*** Begin section ***
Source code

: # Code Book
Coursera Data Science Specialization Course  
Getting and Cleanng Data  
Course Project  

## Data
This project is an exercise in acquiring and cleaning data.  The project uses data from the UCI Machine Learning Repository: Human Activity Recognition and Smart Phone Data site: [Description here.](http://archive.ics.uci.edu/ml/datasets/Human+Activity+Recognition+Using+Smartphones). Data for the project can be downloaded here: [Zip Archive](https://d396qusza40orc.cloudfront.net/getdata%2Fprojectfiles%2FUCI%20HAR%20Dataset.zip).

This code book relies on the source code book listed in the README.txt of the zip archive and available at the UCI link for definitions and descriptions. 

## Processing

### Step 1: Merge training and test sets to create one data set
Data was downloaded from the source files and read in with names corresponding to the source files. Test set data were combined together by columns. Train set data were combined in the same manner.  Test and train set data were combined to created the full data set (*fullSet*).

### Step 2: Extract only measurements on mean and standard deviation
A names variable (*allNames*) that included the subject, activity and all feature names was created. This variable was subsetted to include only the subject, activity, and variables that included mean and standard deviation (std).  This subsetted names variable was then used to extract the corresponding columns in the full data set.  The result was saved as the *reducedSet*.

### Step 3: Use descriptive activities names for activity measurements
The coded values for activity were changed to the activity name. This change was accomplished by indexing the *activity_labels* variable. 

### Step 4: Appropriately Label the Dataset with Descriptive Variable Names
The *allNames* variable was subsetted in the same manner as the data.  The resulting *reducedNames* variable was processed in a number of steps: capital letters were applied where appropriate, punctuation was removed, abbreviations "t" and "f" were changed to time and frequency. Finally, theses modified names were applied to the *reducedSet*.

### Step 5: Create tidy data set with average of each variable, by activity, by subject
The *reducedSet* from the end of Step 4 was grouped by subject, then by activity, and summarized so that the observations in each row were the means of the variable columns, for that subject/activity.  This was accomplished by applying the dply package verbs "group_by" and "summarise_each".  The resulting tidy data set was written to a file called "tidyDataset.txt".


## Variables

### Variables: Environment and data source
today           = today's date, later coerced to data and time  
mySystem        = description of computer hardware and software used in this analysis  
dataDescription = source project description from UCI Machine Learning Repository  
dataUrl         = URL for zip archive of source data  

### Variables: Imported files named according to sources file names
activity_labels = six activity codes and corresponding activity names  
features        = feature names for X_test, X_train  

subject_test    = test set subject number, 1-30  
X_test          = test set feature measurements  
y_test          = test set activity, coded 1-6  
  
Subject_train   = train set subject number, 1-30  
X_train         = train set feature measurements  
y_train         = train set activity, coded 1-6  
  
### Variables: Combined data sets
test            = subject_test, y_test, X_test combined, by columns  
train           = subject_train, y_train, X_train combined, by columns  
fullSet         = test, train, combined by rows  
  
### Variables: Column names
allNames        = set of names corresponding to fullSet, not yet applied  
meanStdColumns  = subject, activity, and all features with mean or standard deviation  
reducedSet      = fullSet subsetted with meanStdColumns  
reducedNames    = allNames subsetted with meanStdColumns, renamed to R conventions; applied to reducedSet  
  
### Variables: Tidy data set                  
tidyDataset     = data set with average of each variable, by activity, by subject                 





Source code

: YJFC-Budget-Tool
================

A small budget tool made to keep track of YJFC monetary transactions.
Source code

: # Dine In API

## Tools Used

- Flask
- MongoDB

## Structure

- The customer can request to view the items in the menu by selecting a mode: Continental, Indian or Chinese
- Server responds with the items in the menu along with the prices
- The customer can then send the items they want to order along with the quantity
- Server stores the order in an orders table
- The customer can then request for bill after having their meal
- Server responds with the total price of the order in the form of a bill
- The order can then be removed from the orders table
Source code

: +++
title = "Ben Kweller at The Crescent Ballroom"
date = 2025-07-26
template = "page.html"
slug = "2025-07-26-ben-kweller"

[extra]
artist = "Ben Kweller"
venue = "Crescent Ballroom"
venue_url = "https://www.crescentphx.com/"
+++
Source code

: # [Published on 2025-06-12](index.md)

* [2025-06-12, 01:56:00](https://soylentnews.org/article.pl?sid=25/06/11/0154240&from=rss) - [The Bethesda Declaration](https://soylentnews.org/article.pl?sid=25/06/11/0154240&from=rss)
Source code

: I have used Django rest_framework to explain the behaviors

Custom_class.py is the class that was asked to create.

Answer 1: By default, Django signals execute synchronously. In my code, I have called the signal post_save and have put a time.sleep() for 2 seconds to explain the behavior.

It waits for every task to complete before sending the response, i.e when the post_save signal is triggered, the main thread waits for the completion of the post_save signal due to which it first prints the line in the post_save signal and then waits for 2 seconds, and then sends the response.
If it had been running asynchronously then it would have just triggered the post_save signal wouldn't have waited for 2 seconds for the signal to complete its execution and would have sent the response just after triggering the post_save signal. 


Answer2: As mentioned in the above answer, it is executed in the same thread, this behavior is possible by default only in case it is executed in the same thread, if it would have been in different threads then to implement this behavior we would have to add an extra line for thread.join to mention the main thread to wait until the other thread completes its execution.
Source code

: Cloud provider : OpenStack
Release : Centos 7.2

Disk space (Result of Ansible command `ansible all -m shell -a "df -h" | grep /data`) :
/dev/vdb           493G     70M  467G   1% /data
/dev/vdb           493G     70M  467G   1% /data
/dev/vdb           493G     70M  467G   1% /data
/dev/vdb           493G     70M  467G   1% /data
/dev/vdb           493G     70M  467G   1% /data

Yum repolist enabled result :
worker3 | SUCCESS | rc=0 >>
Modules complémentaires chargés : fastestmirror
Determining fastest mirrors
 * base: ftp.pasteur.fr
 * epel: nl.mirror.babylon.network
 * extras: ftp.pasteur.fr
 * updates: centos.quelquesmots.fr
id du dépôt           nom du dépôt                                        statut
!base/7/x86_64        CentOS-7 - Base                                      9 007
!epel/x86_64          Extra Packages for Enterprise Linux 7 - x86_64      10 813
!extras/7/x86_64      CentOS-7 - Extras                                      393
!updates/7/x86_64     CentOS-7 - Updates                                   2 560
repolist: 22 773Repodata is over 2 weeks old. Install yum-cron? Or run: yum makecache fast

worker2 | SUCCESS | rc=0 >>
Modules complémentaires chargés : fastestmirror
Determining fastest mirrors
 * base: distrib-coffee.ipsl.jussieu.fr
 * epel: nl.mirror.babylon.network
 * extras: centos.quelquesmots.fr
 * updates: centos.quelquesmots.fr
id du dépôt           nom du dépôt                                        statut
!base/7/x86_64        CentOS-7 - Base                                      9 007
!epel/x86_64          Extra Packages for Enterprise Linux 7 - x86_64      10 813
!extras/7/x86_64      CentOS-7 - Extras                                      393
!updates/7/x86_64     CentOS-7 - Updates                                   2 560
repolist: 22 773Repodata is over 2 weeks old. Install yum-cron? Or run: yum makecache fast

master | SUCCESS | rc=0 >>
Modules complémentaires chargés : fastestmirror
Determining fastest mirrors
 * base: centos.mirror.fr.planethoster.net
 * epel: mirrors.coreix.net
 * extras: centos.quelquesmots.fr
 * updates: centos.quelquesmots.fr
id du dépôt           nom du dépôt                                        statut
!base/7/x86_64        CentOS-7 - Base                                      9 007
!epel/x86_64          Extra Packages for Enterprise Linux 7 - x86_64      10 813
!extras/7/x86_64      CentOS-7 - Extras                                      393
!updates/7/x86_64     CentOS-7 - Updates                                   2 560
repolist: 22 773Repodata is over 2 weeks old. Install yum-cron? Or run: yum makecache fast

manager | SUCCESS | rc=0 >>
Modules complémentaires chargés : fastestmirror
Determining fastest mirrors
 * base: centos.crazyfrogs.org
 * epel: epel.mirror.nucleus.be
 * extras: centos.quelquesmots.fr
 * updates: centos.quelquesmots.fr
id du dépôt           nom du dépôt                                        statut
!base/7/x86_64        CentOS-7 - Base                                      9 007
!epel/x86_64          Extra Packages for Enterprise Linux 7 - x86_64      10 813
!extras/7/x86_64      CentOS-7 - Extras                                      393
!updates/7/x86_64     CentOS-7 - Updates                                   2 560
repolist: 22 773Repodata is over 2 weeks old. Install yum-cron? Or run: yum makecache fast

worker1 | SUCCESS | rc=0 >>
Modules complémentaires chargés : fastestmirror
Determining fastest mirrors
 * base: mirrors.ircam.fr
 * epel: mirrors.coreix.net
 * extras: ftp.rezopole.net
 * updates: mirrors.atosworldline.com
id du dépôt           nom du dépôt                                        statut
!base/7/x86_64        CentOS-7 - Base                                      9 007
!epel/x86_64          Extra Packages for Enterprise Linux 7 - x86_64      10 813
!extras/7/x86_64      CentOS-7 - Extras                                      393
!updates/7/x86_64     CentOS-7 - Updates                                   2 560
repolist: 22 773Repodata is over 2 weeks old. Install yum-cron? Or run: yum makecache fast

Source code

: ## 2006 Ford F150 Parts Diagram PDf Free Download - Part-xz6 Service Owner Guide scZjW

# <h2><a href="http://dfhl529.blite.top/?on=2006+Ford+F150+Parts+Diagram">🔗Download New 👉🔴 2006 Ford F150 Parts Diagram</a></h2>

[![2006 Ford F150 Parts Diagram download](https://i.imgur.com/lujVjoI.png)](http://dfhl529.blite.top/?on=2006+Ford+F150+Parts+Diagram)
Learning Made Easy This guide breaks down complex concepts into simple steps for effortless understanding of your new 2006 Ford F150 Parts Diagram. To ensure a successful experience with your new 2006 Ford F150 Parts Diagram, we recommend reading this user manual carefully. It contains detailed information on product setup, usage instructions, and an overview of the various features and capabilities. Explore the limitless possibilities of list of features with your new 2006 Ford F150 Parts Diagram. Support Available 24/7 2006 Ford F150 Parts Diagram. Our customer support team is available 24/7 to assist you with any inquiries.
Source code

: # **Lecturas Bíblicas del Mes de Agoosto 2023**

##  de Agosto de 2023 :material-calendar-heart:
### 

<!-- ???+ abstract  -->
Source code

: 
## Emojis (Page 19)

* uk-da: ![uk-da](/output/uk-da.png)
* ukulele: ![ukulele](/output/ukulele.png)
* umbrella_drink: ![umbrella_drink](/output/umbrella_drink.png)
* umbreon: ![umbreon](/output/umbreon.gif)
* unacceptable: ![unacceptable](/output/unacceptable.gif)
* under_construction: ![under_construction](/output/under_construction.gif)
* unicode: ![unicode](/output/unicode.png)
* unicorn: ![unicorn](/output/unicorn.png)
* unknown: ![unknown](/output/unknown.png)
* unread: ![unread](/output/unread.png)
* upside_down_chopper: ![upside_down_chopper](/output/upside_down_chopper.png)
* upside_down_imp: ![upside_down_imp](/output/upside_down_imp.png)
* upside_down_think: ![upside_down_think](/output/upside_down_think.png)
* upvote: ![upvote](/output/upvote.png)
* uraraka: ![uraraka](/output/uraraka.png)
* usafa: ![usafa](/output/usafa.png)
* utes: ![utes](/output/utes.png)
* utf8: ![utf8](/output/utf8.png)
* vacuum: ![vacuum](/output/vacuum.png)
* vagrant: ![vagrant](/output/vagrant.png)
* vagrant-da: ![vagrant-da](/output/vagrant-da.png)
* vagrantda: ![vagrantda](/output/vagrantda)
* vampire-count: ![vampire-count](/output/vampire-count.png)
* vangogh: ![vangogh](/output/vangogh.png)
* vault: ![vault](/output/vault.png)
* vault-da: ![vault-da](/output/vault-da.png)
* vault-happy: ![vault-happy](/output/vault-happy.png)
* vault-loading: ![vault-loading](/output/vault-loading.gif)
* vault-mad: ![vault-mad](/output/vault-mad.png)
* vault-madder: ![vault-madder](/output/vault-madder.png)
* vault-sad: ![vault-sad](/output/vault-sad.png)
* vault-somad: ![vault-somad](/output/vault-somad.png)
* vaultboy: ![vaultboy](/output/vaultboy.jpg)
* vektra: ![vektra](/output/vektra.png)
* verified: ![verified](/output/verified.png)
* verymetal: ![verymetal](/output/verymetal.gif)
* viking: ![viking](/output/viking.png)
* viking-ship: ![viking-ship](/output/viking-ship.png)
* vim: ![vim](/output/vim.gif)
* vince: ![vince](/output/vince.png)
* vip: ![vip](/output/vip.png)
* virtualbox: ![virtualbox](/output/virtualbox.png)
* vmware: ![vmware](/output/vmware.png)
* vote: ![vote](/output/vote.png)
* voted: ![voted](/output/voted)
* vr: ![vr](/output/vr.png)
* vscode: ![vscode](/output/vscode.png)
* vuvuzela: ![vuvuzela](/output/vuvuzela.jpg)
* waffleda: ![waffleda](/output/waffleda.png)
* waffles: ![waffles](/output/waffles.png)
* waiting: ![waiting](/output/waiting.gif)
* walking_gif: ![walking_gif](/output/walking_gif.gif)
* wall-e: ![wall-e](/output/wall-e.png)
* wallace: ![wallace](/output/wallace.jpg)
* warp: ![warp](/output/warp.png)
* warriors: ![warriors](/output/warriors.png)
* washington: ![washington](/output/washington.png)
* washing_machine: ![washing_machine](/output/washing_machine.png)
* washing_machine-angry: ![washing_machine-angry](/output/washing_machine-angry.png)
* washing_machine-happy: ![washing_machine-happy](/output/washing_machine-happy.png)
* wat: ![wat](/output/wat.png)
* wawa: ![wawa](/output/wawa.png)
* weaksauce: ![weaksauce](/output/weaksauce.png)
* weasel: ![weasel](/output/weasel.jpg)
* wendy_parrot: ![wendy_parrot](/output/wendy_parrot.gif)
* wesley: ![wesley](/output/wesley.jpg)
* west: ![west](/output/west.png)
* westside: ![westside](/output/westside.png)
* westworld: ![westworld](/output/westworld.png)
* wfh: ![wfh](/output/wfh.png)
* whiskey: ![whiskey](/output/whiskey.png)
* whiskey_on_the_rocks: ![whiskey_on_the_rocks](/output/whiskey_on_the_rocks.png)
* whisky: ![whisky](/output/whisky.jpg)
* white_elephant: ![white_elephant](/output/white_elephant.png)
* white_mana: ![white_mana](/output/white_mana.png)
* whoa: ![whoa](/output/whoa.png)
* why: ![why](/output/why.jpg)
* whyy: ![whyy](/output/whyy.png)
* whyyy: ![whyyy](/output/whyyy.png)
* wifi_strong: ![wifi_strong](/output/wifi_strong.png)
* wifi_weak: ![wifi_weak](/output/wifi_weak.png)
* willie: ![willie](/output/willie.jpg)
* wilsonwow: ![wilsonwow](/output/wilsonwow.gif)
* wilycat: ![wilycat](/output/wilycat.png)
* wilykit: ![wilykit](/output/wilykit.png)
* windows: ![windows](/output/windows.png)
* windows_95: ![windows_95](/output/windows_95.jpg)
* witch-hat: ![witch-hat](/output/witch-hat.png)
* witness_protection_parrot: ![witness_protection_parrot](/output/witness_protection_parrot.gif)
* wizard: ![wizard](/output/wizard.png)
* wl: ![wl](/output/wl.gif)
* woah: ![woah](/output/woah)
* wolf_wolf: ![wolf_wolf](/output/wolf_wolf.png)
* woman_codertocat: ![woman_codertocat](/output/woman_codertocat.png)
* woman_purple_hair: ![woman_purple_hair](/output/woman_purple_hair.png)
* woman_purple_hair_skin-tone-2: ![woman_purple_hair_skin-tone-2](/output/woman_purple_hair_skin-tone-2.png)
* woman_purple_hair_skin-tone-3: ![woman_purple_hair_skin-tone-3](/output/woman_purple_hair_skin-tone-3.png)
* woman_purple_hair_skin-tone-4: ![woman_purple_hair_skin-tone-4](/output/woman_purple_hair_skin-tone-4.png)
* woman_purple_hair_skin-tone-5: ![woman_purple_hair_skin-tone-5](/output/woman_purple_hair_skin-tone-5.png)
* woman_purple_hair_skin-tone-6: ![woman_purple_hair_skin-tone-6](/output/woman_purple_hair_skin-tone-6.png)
*** End section ***
Directions. Could you set down, word for word, only the lines above from the line with "### Step 5: Create" to the line with "combined by rows", including both?

Response below.
### Step 5: Create tidy data set with average of each variable, by activity, by subject
The *reducedSet* from the end of Step 4 was grouped by subject, then by activity, and summarized so that the observations in each row were the means of the variable columns, for that subject/activity.  This was accomplished by applying the dply package verbs "group_by" and "summarise_each".  The resulting tidy data set was written to a file called "tidyDataset.txt".


## Variables

### Variables: Environment and data source
today           = today's date, later coerced to data and time  
mySystem        = description of computer hardware and software used in this analysis  
dataDescription = source project description from UCI Machine Learning Repository  
dataUrl         = URL for zip archive of source data  

### Variables: Imported files named according to sources file names
activity_labels = six activity codes and corresponding activity names  
features        = feature names for X_test, X_train  

subject_test    = test set subject number, 1-30  
X_test          = test set feature measurements  
y_test          = test set activity, coded 1-6  
  
Subject_train   = train set subject number, 1-30  
X_train         = train set feature measurements  
y_train         = train set activity, coded 1-6  
  
### Variables: Combined data sets
test            = subject_test, y_test, X_test combined, by columns  
train           = subject_train, y_train, X_train combined, by columns  
fullSet         = test, train, combined by rows  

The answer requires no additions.